Non ho mai provato quel tipo di configurazione, ma in teoria dovrebbe essere possibile si.
Se il problema fosse il certificato personale della macchina mi aspetterei più un errore relativo al fatto che il certificato non è trusted…
Se non raggiungi per niente il raspberry ci sono un paio di cose che potresti verificare:
1. Verifica che comunque https è abilitato sul raspberry pi. Puoi provare a connetterti (dall’interno della stessa rete) all’indirizzo interno del raspberry utilizzando https, per confermare che la configurazione sia corretta (naturalmente dovresti ricevere un warning sul fatto che il certificato non è trusted, ma se non altro significa che il raspberry risponde).
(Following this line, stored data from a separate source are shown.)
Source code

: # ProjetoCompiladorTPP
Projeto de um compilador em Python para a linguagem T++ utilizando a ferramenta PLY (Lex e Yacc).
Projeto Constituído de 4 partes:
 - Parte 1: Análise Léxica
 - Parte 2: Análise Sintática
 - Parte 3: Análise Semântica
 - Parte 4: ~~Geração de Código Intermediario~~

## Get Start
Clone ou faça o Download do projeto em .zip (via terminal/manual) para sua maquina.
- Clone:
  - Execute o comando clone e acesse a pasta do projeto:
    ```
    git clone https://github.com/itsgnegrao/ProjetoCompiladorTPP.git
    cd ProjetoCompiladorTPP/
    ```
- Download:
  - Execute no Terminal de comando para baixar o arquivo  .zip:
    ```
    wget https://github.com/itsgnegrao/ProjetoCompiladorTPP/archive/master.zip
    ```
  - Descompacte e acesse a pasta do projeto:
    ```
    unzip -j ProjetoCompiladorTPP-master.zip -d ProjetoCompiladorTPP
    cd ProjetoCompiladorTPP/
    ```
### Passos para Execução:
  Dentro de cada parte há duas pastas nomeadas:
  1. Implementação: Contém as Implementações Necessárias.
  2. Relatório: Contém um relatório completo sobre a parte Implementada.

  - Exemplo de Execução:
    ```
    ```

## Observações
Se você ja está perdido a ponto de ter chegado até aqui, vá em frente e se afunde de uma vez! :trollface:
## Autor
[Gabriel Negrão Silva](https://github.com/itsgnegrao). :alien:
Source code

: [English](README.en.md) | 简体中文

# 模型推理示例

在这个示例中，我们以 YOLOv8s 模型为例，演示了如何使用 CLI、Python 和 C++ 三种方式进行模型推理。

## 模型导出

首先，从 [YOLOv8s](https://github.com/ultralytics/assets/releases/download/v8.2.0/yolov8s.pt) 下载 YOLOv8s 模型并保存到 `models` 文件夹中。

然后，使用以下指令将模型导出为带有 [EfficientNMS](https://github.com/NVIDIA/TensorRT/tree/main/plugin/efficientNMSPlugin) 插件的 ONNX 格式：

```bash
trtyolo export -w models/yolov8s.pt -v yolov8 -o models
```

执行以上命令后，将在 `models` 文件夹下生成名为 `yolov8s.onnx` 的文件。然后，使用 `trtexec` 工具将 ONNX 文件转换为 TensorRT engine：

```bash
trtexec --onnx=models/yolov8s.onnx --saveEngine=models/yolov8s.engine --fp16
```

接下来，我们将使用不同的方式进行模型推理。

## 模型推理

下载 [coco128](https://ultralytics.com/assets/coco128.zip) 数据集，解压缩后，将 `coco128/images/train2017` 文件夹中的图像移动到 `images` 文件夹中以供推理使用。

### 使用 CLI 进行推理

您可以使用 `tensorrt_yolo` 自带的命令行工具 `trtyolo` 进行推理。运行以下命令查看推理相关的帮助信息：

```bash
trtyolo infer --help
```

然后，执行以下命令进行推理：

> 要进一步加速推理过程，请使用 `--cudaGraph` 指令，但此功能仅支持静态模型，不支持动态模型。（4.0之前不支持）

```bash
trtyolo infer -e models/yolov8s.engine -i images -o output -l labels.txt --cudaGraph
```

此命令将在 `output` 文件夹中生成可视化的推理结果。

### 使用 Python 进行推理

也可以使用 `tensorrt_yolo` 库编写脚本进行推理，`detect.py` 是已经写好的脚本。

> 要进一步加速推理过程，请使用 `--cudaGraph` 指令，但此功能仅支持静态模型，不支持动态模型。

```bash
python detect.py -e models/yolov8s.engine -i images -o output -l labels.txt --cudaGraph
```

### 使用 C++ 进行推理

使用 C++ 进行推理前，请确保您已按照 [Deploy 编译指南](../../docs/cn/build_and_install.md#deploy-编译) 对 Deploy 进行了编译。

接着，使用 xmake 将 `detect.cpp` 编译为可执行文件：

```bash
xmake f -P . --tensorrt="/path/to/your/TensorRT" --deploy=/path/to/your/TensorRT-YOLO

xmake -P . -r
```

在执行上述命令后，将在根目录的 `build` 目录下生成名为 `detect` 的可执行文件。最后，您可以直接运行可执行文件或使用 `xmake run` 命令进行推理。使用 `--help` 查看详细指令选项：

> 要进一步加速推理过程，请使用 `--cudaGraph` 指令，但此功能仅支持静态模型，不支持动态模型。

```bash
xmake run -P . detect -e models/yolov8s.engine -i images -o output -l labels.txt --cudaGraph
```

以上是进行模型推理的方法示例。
2. Verifica che non sia solo un problema relativo al fatto che stai testando la connessione dall’interno della stessa rete. Nel senso che provi ad accedere all’indirizzo (esterno) del tuo router dall’interno (facendo quindi: interno->esterno->interno). A volte alcuni router hanno problemi a farti rientrare nella rete. Fai una prova a connetterti direttamente dall’esterno per vedere se risolve il problema.
Fammi sapere come va e se riesci a risolvere.
YOU ARE THE BEST !!! THANK YOU SO MUCH !!!!